Son mentor, le psychiatre Ismet Ceric, le décrit comme un homme possédant « mille visages différents » et souffrant vraisemblablement d’un trouble de la personnalité.

« En témoignant contre lui (devant le TPIY, ndlr), j’ai remarqué que cet homme n’avait aucun remords », a dit à l’AFP Mirsada Malagic, dont deux fils et le mari ont péri dans le massacre de Srebrenica (est), dans lequel les forces serbes de Bosnie ont tué en juillet 1995 près de 8.000 hommes et adolescents musulmans.

Au début des années 1990, Karadzic fonde son Parti démocratique serbe (SDS) de Bosnie, aujourd’hui encore une des principales formations du pays.

Son projet de partition de la Bosnie s’accélère avec l’organisation, en mars 1992, d’un référendum sur l’indépendance de la Bosnie, que les Serbes boycottent. Ce scrutin lui fournira l’excuse pour lancer ses opérations militaires.

Ses troupes se livrent alors à une campagne de nettoyage ethnique effrénée, qu’il orchestre et au cours de laquelle plus d’un million de non-Serbes sont expulsés de leurs maisons. Le conflit fait au total près de 100.000 morts. Plus 20.000 femmes ont été violées.
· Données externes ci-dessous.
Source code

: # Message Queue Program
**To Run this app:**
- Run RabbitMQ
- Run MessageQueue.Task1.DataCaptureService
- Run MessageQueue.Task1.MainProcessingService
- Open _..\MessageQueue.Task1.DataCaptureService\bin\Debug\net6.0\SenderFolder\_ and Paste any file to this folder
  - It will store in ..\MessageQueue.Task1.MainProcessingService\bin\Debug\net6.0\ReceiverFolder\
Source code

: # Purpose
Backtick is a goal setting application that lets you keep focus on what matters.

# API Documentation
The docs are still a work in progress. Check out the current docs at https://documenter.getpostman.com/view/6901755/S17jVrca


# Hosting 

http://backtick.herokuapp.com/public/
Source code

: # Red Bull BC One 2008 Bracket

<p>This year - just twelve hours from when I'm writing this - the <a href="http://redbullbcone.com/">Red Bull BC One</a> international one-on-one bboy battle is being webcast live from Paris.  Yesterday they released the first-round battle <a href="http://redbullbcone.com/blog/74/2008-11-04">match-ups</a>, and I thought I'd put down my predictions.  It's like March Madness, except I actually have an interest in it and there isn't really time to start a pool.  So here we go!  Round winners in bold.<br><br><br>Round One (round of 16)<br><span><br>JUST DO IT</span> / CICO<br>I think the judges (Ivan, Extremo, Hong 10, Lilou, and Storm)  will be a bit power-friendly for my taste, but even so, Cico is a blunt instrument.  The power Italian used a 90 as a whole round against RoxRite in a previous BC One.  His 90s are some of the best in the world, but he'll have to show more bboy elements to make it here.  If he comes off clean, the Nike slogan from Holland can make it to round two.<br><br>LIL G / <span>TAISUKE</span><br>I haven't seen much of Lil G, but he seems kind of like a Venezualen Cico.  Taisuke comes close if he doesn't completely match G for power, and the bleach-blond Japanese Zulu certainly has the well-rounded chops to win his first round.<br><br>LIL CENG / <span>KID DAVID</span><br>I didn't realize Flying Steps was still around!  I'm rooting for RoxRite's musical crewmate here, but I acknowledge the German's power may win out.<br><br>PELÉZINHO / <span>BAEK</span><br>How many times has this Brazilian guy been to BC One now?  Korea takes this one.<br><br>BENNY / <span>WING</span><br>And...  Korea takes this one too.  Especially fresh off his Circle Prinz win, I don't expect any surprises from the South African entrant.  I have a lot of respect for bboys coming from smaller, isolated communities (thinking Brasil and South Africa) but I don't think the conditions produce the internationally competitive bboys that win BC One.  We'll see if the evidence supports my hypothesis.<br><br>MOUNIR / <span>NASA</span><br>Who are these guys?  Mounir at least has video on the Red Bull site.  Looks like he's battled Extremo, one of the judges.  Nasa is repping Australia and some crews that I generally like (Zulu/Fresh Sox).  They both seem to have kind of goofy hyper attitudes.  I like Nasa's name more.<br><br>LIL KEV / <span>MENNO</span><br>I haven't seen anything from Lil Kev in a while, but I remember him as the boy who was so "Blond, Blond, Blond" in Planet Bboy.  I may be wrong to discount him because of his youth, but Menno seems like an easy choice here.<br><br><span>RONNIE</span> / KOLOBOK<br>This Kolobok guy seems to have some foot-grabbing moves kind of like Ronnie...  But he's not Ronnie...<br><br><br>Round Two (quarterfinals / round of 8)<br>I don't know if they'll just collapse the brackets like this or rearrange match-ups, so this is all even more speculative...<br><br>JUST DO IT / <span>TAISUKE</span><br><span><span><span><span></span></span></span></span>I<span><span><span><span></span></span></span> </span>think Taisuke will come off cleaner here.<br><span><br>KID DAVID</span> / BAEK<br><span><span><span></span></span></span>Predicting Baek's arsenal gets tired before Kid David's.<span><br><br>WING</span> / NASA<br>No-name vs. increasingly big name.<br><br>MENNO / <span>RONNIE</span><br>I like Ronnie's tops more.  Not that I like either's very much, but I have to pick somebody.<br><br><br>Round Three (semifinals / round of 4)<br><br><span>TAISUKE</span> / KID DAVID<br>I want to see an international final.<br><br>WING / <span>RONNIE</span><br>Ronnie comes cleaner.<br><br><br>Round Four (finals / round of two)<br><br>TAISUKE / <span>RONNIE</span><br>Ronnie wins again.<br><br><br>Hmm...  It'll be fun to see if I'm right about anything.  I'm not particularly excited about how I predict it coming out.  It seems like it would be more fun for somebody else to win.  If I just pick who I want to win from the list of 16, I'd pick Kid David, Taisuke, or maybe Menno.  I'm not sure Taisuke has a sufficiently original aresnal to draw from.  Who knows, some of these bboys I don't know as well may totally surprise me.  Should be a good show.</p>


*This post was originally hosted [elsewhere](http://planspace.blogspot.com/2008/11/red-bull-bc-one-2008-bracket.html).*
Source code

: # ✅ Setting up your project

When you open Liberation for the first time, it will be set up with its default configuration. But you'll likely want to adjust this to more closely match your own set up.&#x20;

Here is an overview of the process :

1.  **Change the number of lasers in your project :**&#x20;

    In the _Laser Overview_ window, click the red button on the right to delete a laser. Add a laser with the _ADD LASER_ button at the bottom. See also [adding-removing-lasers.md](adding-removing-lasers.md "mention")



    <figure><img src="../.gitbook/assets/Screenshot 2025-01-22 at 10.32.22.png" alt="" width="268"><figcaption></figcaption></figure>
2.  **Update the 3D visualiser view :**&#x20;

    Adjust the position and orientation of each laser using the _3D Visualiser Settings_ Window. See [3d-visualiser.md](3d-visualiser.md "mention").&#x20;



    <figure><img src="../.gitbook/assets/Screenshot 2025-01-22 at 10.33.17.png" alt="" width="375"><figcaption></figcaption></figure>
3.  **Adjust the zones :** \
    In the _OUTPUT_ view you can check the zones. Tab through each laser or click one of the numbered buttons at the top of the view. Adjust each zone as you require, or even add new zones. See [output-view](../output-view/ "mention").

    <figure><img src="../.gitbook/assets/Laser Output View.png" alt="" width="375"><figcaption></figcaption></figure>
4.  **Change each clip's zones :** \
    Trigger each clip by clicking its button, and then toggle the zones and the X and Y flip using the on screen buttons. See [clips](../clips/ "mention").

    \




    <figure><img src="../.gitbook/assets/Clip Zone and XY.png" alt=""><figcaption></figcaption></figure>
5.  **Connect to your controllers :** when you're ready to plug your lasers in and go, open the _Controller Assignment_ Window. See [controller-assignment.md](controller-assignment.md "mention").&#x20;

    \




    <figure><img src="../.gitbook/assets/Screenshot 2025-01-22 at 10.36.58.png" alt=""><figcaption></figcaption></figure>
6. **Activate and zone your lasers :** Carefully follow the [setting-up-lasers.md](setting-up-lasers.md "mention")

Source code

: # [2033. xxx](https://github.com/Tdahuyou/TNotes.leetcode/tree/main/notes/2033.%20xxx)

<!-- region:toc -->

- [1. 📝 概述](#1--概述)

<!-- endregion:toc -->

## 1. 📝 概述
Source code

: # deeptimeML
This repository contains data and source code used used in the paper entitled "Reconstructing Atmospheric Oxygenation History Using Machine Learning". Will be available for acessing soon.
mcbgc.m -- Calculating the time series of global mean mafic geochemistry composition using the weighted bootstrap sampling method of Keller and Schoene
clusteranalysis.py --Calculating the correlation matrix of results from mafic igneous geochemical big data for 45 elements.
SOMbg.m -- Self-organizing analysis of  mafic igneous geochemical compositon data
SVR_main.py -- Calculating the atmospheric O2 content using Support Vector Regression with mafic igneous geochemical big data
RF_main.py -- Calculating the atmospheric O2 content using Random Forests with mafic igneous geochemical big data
Fin 1995, Karadzic est écarté des négociations de paix à Dayton par son ancien allié, l’homme fort de Belgrade Slobodan Milosevic. En juillet 1996, la communauté internationale l’oblige à limiter ses apparitions publiques.

Karadzic choisit alors la clandestinité. Selon certaines informations, il se cachait, dans un premier temps, dans des monastères orthodoxes de la région.

Mais personne ne s’attendait à ce qu’un des fugitifs les plus recherchés de la planète vive au coeur de la capitale serbe déguisé en guérisseur.

Karadzic est inculpé notamment pour son rôle dans le siège de Sarajevo qui a duré 44 mois et pendant lequel quelque 10.000 civils ont été tués et aussi pour le massacre de Srebrenica.

Impénitent, il déclarait aux juges du TPIY fin 2012: « J’ai fait tout ce qui était humainement possible pour éviter la guerre et réduire la souffrance humaine ».